EXERCISE DETAILS
Search the listing below for the word "当你试图得到一个对象的某个属性时" and return each line that contains it.

EXTRACTED MATERIAL
=== Section Start ===
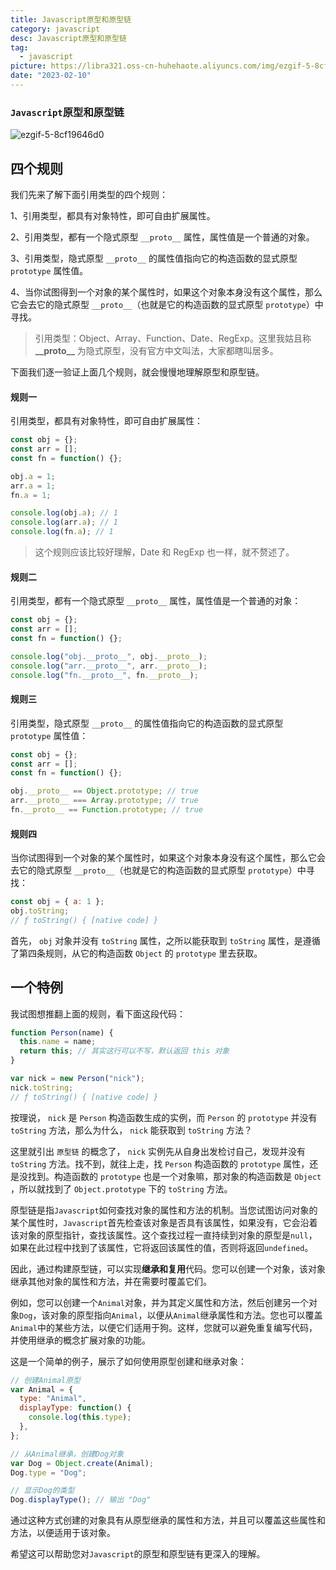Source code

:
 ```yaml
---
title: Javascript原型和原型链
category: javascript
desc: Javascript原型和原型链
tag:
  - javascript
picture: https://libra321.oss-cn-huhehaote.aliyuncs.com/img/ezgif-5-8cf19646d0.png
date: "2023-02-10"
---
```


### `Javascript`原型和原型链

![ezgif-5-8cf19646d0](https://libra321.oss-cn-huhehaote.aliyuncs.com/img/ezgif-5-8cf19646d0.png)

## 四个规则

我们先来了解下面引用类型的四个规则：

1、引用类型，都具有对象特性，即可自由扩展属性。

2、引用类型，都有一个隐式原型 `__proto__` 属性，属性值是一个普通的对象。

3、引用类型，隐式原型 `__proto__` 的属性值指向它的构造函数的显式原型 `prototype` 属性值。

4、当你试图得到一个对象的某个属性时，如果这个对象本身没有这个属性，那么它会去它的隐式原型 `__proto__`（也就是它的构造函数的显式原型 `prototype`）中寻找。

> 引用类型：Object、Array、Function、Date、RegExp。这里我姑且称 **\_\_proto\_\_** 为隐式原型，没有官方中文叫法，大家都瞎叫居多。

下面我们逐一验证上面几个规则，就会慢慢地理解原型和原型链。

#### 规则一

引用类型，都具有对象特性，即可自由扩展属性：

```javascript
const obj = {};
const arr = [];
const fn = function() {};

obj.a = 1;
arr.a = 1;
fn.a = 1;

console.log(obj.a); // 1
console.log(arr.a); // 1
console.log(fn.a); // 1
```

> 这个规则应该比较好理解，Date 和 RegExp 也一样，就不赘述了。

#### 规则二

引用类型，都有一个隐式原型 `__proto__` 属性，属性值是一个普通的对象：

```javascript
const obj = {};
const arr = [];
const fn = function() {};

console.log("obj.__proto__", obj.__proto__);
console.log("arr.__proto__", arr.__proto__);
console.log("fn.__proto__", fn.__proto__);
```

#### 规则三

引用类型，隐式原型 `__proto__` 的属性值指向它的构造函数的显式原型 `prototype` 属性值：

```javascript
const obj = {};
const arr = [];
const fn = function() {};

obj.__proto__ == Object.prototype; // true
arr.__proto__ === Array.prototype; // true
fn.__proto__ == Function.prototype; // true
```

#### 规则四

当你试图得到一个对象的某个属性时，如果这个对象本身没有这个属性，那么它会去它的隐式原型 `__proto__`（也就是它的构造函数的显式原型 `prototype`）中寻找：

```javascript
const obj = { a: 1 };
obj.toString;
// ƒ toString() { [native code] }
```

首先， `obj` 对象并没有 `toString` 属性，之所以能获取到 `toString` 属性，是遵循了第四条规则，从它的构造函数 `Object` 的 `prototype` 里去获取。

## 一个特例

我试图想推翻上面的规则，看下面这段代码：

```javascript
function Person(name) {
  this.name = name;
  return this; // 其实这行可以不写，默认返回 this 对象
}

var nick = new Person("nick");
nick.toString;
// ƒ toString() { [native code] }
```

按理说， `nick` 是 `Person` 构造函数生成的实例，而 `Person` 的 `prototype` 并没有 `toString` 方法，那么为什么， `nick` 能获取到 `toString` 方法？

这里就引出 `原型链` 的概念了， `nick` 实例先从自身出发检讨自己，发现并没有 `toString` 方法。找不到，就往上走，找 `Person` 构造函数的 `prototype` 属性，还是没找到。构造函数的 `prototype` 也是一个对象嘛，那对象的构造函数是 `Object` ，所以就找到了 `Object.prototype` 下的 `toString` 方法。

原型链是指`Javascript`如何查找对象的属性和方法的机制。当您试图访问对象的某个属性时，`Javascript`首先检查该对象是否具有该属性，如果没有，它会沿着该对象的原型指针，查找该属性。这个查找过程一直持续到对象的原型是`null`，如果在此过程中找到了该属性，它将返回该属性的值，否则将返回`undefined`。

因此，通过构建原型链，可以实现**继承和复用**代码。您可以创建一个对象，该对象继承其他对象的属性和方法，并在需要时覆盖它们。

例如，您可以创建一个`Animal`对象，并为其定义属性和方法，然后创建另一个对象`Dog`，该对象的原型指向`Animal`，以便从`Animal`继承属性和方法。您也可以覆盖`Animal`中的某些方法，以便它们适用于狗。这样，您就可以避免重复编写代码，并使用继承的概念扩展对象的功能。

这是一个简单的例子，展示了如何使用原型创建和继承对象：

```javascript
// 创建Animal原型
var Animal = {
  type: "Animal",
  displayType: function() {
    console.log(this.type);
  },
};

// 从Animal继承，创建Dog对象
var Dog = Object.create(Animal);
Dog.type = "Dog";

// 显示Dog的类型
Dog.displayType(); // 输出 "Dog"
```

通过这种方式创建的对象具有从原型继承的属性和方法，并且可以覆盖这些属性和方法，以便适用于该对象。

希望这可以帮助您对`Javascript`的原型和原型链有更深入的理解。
=== Section End ===
=== Section Start ===
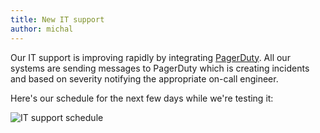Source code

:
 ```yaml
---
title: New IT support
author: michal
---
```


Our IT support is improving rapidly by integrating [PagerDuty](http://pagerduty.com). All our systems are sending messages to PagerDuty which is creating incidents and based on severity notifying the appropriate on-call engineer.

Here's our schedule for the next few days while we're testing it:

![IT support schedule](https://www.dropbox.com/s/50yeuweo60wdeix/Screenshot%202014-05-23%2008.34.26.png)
=== Section End ===
=== Section Start ===
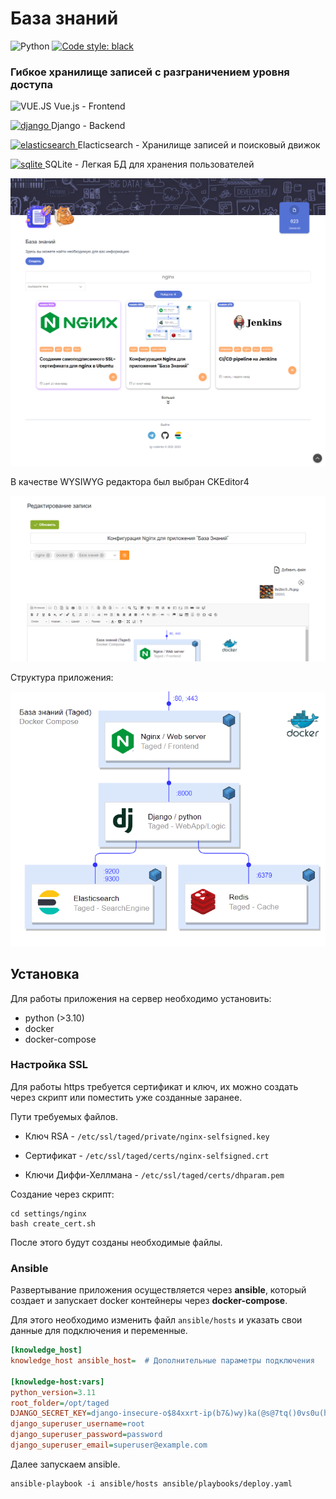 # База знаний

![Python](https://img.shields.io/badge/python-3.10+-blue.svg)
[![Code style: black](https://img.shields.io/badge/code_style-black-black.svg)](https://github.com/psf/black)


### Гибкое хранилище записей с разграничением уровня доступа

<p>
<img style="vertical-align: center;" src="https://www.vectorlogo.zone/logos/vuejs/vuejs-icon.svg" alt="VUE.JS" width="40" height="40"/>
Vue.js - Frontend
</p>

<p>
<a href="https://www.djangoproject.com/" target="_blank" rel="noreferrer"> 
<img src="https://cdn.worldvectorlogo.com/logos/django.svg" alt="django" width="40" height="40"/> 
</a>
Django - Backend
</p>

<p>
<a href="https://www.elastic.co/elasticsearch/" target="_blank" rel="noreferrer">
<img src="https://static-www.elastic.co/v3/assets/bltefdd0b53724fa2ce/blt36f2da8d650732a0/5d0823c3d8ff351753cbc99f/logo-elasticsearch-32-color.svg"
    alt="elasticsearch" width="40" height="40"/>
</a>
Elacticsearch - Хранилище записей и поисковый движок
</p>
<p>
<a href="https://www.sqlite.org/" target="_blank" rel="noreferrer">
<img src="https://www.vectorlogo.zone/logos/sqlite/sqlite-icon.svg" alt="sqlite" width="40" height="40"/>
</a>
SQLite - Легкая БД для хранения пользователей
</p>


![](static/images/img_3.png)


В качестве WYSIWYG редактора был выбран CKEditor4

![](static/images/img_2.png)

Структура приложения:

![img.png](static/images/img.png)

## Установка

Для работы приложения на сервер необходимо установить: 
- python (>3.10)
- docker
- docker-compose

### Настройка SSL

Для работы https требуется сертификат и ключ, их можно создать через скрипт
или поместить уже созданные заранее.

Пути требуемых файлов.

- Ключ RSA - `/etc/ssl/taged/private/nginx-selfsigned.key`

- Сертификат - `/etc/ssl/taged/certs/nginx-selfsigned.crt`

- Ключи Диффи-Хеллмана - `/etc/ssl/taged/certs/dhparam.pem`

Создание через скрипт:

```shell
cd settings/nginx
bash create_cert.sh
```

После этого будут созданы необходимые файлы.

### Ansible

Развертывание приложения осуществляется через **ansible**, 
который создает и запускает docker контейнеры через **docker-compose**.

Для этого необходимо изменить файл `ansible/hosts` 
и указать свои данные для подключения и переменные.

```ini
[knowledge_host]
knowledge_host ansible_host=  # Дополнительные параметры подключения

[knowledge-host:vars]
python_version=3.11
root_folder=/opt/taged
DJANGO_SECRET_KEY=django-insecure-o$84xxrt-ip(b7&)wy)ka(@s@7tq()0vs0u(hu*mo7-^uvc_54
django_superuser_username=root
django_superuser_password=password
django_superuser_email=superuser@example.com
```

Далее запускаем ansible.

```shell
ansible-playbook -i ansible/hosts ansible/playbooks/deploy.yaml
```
=== Section End ===
EXPECTED ANSWER
4、当你试图得到一个对象的某个属性时，如果这个对象本身没有这个属性，那么它会去它的隐式原型 `__proto__`（也就是它的构造函数的显式原型 `prototype`）中寻找。
当你试图得到一个对象的某个属性时，如果这个对象本身没有这个属性，那么它会去它的隐式原型 `__proto__`（也就是它的构造函数的显式原型 `prototype`）中寻找：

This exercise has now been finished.